Grains trade turns lower overnight
After Sunday night’s mixed opening, grain futures pressed lower as the US dollar firmed, also creating a soft effect for metals and energies. Crude oil is down sharply after Saudi Arabia cut prices to Asian buyers. US oil production is at a record 13.2 Mil barrels/day, making the US the largest oil producer in the world. The South American weather forecasts were disappointing for moisture of the weekend, but the overnight weather models went for a wetter solution and sparked a new round of selling for row crops. Also, Black Sea weather forecasts are warming and reducing winter wheat stress.
The Commitment of Traders Report on Friday showed funds sold 19,700 contracts of corn (net -197,326), sold 16,396 contracts of beans (net -11,629), and sold 718 contracts of wheat (net -60,277). Managed money is now holding the largest net short position in grain positions since the worst part of the COVID pandemic in mid-2020.

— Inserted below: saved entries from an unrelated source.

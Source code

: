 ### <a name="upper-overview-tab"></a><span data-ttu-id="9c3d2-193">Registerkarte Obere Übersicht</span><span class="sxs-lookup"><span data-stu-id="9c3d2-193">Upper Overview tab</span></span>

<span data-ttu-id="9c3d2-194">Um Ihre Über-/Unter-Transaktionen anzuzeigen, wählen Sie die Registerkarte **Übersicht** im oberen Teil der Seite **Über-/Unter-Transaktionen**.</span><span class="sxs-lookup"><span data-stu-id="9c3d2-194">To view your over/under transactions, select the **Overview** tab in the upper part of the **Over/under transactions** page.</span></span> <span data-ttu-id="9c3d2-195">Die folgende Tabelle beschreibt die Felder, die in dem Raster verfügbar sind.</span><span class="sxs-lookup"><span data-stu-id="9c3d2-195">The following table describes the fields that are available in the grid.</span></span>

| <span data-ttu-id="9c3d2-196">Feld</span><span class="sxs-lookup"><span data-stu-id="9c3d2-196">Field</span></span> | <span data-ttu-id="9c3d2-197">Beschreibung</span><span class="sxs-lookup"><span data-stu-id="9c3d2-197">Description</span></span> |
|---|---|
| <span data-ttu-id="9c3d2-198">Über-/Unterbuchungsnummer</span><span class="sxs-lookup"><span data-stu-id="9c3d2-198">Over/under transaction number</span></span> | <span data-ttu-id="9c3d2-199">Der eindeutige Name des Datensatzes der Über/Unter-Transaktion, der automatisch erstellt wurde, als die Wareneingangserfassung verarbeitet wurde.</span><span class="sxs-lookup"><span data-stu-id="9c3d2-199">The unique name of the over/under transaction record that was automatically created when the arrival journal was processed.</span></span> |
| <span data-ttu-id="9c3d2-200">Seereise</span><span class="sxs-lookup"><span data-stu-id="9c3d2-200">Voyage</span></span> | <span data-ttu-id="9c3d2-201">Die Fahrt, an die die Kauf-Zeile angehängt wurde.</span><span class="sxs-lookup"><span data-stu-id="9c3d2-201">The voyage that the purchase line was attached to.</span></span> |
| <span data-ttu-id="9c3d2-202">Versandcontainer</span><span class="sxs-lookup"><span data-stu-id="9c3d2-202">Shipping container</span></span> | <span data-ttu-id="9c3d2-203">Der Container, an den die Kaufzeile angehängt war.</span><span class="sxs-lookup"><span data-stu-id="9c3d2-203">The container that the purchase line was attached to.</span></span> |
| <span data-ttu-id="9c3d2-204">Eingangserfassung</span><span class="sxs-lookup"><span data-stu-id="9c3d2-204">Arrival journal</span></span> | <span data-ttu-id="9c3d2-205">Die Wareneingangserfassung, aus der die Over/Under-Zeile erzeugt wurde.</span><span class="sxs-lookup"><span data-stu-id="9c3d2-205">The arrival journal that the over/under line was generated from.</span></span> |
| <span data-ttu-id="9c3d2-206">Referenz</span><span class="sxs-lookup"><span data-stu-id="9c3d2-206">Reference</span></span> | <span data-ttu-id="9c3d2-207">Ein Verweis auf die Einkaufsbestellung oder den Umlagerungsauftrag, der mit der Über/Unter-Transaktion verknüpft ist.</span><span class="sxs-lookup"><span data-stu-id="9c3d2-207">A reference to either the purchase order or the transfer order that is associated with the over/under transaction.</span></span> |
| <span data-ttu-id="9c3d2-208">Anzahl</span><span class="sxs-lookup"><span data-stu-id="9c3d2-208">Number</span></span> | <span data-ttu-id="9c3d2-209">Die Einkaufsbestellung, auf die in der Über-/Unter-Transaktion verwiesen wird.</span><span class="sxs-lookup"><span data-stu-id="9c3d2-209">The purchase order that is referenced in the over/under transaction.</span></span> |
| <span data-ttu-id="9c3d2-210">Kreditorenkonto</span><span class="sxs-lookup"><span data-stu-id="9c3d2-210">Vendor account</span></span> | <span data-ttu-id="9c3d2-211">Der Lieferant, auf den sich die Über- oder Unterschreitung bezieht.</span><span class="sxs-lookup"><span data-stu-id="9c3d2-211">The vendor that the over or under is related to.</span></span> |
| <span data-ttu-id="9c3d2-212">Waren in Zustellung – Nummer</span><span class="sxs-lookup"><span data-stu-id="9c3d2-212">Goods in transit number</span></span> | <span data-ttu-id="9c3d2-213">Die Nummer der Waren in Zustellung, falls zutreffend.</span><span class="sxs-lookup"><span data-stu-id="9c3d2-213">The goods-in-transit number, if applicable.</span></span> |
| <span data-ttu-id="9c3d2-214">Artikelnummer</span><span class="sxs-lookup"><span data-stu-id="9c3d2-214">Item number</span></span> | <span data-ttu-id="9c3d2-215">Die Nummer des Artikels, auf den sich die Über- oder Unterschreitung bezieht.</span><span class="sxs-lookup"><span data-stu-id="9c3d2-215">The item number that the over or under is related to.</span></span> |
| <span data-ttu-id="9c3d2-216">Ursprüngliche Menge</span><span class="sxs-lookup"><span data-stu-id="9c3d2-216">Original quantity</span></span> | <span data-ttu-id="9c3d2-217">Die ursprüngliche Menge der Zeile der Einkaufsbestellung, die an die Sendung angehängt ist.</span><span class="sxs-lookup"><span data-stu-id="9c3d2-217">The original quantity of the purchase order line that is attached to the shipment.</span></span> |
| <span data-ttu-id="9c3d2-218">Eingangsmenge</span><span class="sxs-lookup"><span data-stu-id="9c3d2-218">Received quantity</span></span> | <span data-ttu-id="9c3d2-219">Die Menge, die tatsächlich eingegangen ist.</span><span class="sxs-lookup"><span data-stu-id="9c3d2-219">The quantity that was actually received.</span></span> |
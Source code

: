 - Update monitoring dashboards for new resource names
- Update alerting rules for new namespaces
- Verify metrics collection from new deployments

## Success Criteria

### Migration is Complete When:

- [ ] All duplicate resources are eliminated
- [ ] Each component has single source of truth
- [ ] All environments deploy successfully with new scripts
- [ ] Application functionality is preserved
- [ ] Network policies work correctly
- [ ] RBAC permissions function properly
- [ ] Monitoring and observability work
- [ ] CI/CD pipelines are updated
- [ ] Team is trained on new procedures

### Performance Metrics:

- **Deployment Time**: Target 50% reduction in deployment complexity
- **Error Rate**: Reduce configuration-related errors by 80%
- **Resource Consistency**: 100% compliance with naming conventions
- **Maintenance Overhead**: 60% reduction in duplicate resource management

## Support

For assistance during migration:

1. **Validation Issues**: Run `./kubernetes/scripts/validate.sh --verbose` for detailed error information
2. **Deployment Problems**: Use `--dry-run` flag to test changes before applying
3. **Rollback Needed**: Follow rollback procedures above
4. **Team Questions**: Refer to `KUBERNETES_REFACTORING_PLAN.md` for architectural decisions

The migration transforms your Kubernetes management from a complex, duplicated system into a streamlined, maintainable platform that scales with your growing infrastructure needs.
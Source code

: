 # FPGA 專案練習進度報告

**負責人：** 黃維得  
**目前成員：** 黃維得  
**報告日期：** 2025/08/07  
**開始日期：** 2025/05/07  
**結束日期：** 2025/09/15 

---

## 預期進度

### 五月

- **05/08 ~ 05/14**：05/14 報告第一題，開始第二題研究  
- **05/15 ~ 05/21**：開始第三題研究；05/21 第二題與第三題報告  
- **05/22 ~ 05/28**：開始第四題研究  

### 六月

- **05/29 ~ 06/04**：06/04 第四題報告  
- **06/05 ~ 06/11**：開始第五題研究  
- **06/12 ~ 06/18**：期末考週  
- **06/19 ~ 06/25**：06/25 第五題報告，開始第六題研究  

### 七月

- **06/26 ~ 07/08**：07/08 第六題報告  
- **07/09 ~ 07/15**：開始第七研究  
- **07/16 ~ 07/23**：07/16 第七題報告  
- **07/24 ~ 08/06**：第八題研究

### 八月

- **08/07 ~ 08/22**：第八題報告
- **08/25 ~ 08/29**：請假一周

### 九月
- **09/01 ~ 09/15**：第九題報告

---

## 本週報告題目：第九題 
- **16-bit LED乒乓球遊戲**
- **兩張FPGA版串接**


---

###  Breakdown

Ukraine’s Ag Ministry released data showing the country’s 23/24 exports to-date at 19.4 MMT, off from 23.6 MMT at this time last year. The total includes 10.3 MMT of corn, 7.8 MMT of wheat, and 1.2 MMT of barley.
China is showing limited interest in Brazilian beans despite the recent break, with indications that China has only booked 2-4 cargoes of soybeans last week. This is well below their normal weekly purchase pace. Chinese buying needs to surface to bring stability to the soybean trade. This week CONAB and the USDA will be reporting crop production.

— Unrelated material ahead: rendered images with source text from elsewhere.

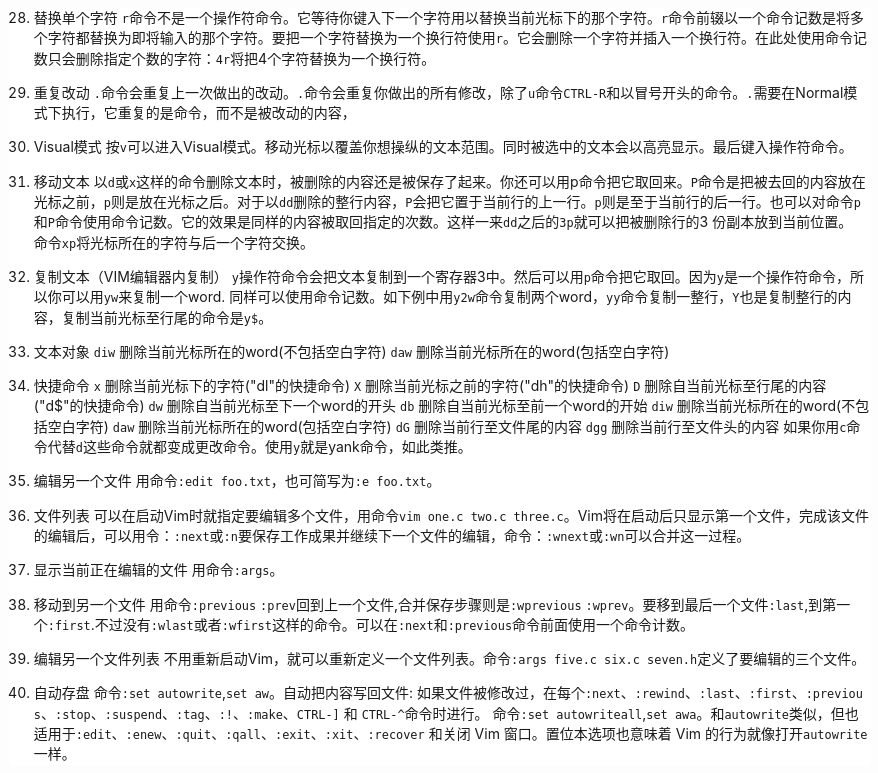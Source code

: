 28. 替换单个字符
  `r`命令不是一个操作符命令。它等待你键入下一个字符用以替换当前光标下的那个字符。`r`命令前辍以一个命令记数是将多个字符都替换为即将输入的那个字符。要把一个字符替换为一个换行符使用`r`。它会删除一个字符并插入一个换行符。在此处使用命令记数只会删除指定个数的字符：`4r`将把4个字符替换为一个换行符。

29. 重复改动
  `.`命令会重复上一次做出的改动。`.`命令会重复你做出的所有修改，除了`u`命令`CTRL-R`和以冒号开头的命令。`.`需要在Normal模式下执行，它重复的是命令，而不是被改动的内容，

30. Visual模式
  按`v`可以进入Visual模式。移动光标以覆盖你想操纵的文本范围。同时被选中的文本会以高亮显示。最后键入操作符命令。

31. 移动文本
  以`d`或`x`这样的命令删除文本时，被删除的内容还是被保存了起来。你还可以用p命令把它取回来。`P`命令是把被去回的内容放在光标之前，`p`则是放在光标之后。对于以`dd`删除的整行内容，`P`会把它置于当前行的上一行。`p`则是至于当前行的后一行。也可以对命令`p`和`P`命令使用命令记数。它的效果是同样的内容被取回指定的次数。这样一来`dd`之后的`3p`就可以把被删除行的3 份副本放到当前位置。
  命令`xp`将光标所在的字符与后一个字符交换。

32. 复制文本（VIM编辑器内复制）
  `y`操作符命令会把文本复制到一个寄存器3中。然后可以用`p`命令把它取回。因为`y`是一个操作符命令，所以你可以用`yw`来复制一个word. 同样可以使用命令记数。如下例中用`y2w`命令复制两个word，`yy`命令复制一整行，`Y`也是复制整行的内容，复制当前光标至行尾的命令是`y$`。

33. 文本对象
  `diw` 删除当前光标所在的word(不包括空白字符)
  `daw` 删除当前光标所在的word(包括空白字符)

34. 快捷命令
  `x`    删除当前光标下的字符("dl"的快捷命令)
  `X`    删除当前光标之前的字符("dh"的快捷命令)
  `D`    删除自当前光标至行尾的内容("d$"的快捷命令)
  `dw`   删除自当前光标至下一个word的开头
  `db`   删除自当前光标至前一个word的开始
  `diw`  删除当前光标所在的word(不包括空白字符)
  `daw`  删除当前光标所在的word(包括空白字符)
  `dG`   删除当前行至文件尾的内容
  `dgg`  删除当前行至文件头的内容
  如果你用`c`命令代替`d`这些命令就都变成更改命令。使用`y`就是yank命令，如此类推。

35. 编辑另一个文件
  用命令`:edit foo.txt`，也可简写为`:e foo.txt`。

36. 文件列表
  可以在启动Vim时就指定要编辑多个文件，用命令`vim one.c two.c three.c`。Vim将在启动后只显示第一个文件，完成该文件的编辑后，可以用令：`:next`或`:n`要保存工作成果并继续下一个文件的编辑，命令：`:wnext`或`:wn`可以合并这一过程。

37. 显示当前正在编辑的文件
  用命令`:args`。

38. 移动到另一个文件
  用命令`:previous` `:prev`回到上一个文件,合并保存步骤则是`:wprevious` `:wprev`。要移到最后一个文件`:last`,到第一个`:first`.不过没有`:wlast`或者`:wfirst`这样的命令。可以在`:next`和`:previous`命令前面使用一个命令计数。

39. 编辑另一个文件列表
  不用重新启动Vim，就可以重新定义一个文件列表。命令`:args five.c six.c seven.h`定义了要编辑的三个文件。

39. 自动存盘
  命令`:set autowrite`,`set aw`。自动把内容写回文件: 如果文件被修改过，在每个`:next`、`:rewind`、`:last`、`:first`、`:previous`、`:stop`、`:suspend`、`:tag`、`:!`、`:make`、`CTRL-]` 和 `CTRL-^`命令时进行。
  命令`:set autowriteall`,`set awa`。和`autowrite`类似，但也适用于`:edit`、`:enew`、`:quit`、`:qall`、`:exit`、`:xit`、`:recover` 和关闭 Vim 窗口。置位本选项也意味着 Vim 的行为就像打开`autowrite`一样。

Weekend rainfall totals in Brazil were .25-1.50” across N Brazil, with a few locally heavier amounts. The temperatures range in the 80s to lower 90s with extreme heat mostly in Paraguay and portions of south-central Brazil where highs were lower 100s. The forecast models agree that rains will return to Northern Brazil later this week into January 18 with potential 10-day accumulations of 1.50-5.00”.
Live and feeder cattle futures closed higher last week, but Friday was well off early session highs. The negotiated fed cattle market started the week early with strength representing $3 higher trades near $175 with dressed sales at $275-276, also up $ 2-3 on the week. Late week sales on Friday pulled back to $173, which took the bloom off the board on Friday. Still, last week marked a third consecutive week higher, which had not happened since last July. Box beef values were lower last week, with choice falling $12.55, led by a $82/CWT drop in the rib primal on retreating holiday demand. The choice/select spread fell to $11.75 for the week. Estimated slaughter margins now have fallen $87/head for the week to $27, which is the lowest start to the year for margins since 2016. Live cattle February have major support at $167-168 with targets to the upside via the moving average and Fibonacci’s suggesting $174 resistance.